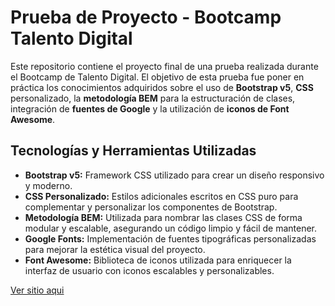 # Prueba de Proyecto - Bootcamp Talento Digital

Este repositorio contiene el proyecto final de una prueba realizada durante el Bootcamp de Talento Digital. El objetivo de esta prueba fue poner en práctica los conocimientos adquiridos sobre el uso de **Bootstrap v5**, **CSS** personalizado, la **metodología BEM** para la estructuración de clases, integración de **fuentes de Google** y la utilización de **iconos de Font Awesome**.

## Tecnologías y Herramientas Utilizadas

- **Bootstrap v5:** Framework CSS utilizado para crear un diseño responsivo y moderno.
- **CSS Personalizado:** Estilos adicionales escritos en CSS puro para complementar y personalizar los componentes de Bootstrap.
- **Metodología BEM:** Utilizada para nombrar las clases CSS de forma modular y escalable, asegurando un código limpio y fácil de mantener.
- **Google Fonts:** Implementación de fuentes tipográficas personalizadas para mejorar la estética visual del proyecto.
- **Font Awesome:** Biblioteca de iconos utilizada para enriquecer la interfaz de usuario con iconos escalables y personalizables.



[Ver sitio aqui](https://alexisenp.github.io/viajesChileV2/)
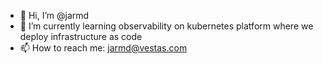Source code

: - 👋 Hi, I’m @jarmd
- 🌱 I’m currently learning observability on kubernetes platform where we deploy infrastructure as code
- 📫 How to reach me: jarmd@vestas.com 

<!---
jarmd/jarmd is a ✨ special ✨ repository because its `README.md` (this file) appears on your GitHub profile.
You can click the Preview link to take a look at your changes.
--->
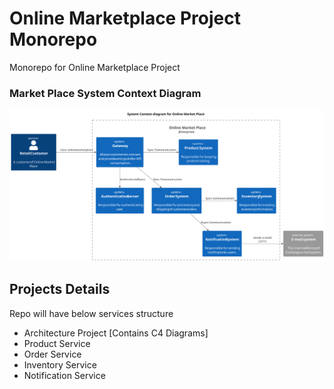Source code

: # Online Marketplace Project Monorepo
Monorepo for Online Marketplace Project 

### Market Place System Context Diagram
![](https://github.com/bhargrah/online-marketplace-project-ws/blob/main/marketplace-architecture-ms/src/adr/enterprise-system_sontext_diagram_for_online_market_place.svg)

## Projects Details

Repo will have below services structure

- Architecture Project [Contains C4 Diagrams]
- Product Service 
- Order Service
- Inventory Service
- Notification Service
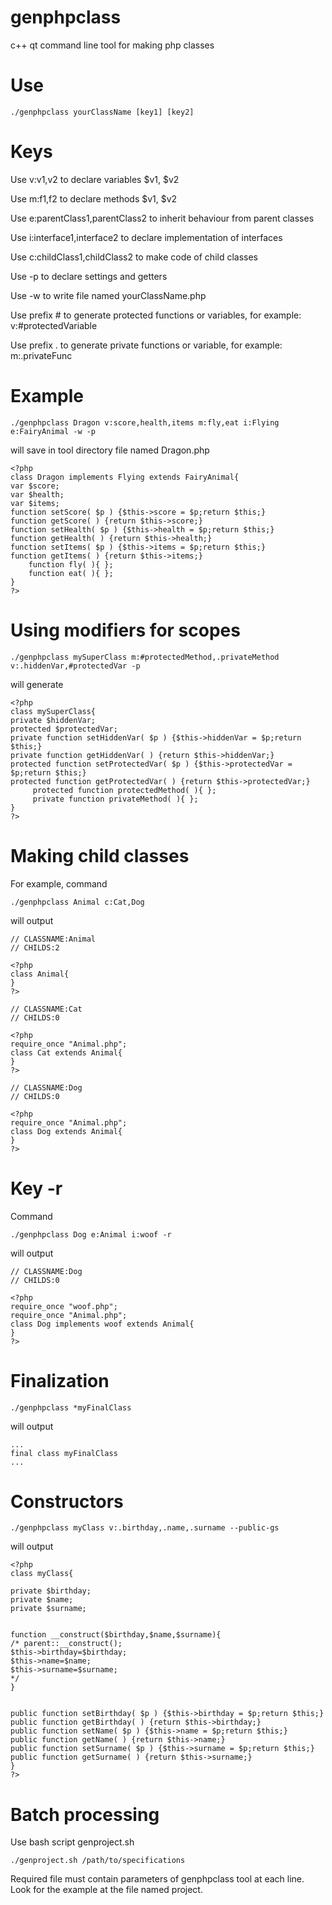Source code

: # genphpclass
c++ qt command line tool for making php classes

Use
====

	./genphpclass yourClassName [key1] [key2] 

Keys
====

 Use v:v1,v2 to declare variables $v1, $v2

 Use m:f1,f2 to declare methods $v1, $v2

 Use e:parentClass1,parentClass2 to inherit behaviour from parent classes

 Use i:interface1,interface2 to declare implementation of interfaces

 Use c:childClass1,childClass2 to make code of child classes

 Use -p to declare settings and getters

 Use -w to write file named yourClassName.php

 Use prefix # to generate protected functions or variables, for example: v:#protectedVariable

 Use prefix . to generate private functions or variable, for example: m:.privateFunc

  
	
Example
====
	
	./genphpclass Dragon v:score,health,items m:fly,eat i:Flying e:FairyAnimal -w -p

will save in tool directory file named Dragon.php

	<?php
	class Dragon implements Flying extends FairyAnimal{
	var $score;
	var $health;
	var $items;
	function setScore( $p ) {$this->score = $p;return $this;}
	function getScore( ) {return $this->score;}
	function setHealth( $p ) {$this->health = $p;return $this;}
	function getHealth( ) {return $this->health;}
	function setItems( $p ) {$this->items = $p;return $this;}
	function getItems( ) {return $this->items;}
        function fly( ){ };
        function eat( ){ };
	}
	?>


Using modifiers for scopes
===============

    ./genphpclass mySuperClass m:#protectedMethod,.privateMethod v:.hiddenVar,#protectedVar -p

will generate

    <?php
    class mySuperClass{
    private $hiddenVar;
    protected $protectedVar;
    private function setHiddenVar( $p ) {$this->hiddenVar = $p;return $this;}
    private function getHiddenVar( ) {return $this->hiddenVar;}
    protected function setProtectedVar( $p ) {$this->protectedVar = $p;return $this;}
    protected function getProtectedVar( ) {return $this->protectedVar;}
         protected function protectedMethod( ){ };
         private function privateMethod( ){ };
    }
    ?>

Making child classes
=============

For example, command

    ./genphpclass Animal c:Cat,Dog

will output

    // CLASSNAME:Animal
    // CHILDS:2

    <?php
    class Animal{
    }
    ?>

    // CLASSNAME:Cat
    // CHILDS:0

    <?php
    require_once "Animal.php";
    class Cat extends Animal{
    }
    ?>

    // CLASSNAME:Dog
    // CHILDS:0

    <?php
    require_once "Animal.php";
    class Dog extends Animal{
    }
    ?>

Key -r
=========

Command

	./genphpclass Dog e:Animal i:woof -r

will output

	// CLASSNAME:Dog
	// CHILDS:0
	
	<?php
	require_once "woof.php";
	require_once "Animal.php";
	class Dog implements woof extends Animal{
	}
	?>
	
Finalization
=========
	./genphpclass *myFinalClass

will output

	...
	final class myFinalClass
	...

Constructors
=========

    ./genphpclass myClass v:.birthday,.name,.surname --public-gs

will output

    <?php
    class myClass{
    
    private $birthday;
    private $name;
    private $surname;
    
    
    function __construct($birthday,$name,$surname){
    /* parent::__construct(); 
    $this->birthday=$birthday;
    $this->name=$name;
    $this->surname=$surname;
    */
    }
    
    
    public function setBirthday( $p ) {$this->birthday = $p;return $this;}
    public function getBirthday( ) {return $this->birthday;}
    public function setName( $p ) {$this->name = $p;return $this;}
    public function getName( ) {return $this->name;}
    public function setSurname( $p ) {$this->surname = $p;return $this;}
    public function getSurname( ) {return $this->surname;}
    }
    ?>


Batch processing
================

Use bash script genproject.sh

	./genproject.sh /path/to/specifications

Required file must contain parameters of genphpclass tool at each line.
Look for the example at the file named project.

○ ○ ○ ○

§ **How to complete this task**
What's needed is an exact copy of the records above from the line containing "Monorepo for Online Marketplace Project" down to the line containing "private function getHiddenVar( )", both included, without any pictures.

§ **Your solution**
Monorepo for Online Marketplace Project 

### Market Place System Context Diagram
![](https://github.com/bhargrah/online-marketplace-project-ws/blob/main/marketplace-architecture-ms/src/adr/enterprise-system_sontext_diagram_for_online_market_place.svg)

## Projects Details

Repo will have below services structure

- Architecture Project [Contains C4 Diagrams]
- Product Service 
- Order Service
- Inventory Service
- Notification Service
Source code

: # genphpclass
c++ qt command line tool for making php classes

Use
====

	./genphpclass yourClassName [key1] [key2] 

Keys
====

 Use v:v1,v2 to declare variables $v1, $v2

 Use m:f1,f2 to declare methods $v1, $v2

 Use e:parentClass1,parentClass2 to inherit behaviour from parent classes

 Use i:interface1,interface2 to declare implementation of interfaces

 Use c:childClass1,childClass2 to make code of child classes

 Use -p to declare settings and getters

 Use -w to write file named yourClassName.php

 Use prefix # to generate protected functions or variables, for example: v:#protectedVariable

 Use prefix . to generate private functions or variable, for example: m:.privateFunc

  
	
Example
====
	
	./genphpclass Dragon v:score,health,items m:fly,eat i:Flying e:FairyAnimal -w -p

will save in tool directory file named Dragon.php

	<?php
	class Dragon implements Flying extends FairyAnimal{
	var $score;
	var $health;
	var $items;
	function setScore( $p ) {$this->score = $p;return $this;}
	function getScore( ) {return $this->score;}
	function setHealth( $p ) {$this->health = $p;return $this;}
	function getHealth( ) {return $this->health;}
	function setItems( $p ) {$this->items = $p;return $this;}
	function getItems( ) {return $this->items;}
        function fly( ){ };
        function eat( ){ };
	}
	?>


Using modifiers for scopes
===============

    ./genphpclass mySuperClass m:#protectedMethod,.privateMethod v:.hiddenVar,#protectedVar -p

will generate

    <?php
    class mySuperClass{
    private $hiddenVar;
    protected $protectedVar;
    private function setHiddenVar( $p ) {$this->hiddenVar = $p;return $this;}
    private function getHiddenVar( ) {return $this->hiddenVar;}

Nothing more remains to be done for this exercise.